## Exercise prompt:
Report every line below that carries the word "activated".

☆ ☆ ☆

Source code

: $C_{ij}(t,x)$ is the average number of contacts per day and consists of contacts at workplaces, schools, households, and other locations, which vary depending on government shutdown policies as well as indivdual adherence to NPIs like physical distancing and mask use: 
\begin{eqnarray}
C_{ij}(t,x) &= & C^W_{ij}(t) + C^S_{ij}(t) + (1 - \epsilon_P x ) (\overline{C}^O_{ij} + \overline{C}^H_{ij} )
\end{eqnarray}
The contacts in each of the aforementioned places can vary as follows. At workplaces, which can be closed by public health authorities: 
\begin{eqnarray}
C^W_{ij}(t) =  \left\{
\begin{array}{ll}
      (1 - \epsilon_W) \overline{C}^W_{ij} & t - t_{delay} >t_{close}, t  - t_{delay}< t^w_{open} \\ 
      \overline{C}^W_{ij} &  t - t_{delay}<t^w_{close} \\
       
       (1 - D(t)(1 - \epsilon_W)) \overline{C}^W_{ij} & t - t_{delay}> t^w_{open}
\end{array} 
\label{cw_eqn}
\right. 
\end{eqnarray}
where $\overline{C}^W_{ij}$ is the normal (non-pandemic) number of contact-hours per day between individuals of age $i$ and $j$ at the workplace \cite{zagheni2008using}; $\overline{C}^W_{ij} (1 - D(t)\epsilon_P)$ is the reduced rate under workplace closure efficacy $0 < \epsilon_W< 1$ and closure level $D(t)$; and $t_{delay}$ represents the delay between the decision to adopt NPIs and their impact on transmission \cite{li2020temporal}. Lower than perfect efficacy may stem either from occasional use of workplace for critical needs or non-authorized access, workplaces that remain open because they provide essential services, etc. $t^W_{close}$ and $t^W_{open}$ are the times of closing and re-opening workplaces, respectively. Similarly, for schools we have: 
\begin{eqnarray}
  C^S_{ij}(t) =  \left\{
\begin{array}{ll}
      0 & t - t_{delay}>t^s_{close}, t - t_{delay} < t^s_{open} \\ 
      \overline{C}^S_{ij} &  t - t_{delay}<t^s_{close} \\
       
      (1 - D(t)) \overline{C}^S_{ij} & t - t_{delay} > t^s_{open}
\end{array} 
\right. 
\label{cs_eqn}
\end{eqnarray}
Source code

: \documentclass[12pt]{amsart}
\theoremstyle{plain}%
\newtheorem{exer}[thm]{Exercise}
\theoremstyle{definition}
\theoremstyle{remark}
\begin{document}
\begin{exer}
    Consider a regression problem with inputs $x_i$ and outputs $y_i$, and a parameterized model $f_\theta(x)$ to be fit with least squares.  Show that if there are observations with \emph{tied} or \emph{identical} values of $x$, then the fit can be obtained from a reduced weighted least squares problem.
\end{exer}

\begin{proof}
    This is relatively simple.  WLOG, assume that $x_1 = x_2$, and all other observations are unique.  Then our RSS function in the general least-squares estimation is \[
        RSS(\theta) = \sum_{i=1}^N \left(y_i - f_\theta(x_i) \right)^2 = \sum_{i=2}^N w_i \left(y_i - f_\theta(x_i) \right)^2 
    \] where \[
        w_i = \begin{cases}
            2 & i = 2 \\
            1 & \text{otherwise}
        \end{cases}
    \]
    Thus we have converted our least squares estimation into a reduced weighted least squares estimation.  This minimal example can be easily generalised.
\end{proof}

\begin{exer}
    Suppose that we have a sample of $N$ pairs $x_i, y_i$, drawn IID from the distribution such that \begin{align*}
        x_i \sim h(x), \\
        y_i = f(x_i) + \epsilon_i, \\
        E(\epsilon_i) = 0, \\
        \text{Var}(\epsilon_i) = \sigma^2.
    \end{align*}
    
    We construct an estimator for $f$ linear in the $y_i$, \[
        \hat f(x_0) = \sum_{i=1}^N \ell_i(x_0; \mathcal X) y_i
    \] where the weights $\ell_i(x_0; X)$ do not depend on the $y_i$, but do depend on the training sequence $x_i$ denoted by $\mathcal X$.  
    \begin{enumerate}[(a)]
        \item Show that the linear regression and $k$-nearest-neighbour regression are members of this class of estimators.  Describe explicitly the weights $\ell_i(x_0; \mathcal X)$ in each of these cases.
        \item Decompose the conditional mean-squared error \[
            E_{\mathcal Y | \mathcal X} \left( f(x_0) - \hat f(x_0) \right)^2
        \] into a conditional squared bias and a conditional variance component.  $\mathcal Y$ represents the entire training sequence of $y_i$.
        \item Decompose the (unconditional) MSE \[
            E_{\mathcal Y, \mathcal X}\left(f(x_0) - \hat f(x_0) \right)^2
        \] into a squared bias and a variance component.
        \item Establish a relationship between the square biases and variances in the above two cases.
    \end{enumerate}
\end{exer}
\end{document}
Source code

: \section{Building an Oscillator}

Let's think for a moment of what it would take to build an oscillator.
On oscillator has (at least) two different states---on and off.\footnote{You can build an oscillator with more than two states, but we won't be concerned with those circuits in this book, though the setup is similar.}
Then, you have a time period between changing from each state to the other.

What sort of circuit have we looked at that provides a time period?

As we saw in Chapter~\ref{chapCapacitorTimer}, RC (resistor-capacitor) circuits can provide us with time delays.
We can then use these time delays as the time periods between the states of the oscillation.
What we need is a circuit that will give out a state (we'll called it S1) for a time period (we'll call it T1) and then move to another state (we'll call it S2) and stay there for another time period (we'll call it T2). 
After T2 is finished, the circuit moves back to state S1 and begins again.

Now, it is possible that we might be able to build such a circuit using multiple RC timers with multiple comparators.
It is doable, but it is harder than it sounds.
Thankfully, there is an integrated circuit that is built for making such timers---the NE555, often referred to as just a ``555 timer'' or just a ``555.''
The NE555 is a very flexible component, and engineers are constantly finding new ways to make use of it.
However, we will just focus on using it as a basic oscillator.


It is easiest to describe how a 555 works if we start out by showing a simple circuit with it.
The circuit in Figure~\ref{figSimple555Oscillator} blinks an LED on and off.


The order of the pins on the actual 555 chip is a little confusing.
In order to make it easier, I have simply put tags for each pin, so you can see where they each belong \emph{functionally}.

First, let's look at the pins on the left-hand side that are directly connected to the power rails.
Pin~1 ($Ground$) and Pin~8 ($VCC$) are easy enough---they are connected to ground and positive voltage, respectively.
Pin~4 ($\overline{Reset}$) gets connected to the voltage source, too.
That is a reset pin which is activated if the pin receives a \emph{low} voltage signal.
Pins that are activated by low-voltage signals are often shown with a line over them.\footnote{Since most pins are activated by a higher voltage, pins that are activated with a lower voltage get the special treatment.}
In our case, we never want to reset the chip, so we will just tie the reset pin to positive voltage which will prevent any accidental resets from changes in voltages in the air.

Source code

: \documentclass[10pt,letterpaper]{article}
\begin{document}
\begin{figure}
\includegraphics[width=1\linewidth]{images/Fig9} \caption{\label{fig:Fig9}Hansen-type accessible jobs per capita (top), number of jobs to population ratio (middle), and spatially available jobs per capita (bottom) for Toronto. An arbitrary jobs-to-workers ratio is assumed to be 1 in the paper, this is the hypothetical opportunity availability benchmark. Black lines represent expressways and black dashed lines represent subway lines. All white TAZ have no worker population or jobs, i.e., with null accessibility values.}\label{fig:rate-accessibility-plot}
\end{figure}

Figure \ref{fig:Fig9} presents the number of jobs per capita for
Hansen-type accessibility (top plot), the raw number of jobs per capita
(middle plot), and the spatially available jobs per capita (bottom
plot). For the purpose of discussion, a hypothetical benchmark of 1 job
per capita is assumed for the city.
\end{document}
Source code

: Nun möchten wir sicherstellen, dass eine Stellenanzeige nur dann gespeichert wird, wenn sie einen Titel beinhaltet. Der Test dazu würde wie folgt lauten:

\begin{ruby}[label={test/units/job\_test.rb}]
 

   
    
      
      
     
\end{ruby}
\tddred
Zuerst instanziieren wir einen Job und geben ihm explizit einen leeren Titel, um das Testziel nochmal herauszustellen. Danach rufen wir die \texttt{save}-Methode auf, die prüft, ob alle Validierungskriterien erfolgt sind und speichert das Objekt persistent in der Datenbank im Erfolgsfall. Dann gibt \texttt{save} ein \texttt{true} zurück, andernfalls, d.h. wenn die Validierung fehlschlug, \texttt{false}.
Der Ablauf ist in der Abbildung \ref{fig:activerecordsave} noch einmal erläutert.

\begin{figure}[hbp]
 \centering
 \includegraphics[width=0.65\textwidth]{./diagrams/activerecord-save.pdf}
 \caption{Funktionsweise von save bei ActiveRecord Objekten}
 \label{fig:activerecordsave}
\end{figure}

☆ ☆ ☆

## Solution:
That is a reset pin which is activated if the pin receives a \emph{low} voltage signal.
Pins that are activated by low-voltage signals are often shown with a line over them.\footnote{Since most pins are activated by a higher voltage, pins that are activated with a lower voltage get the special treatment.}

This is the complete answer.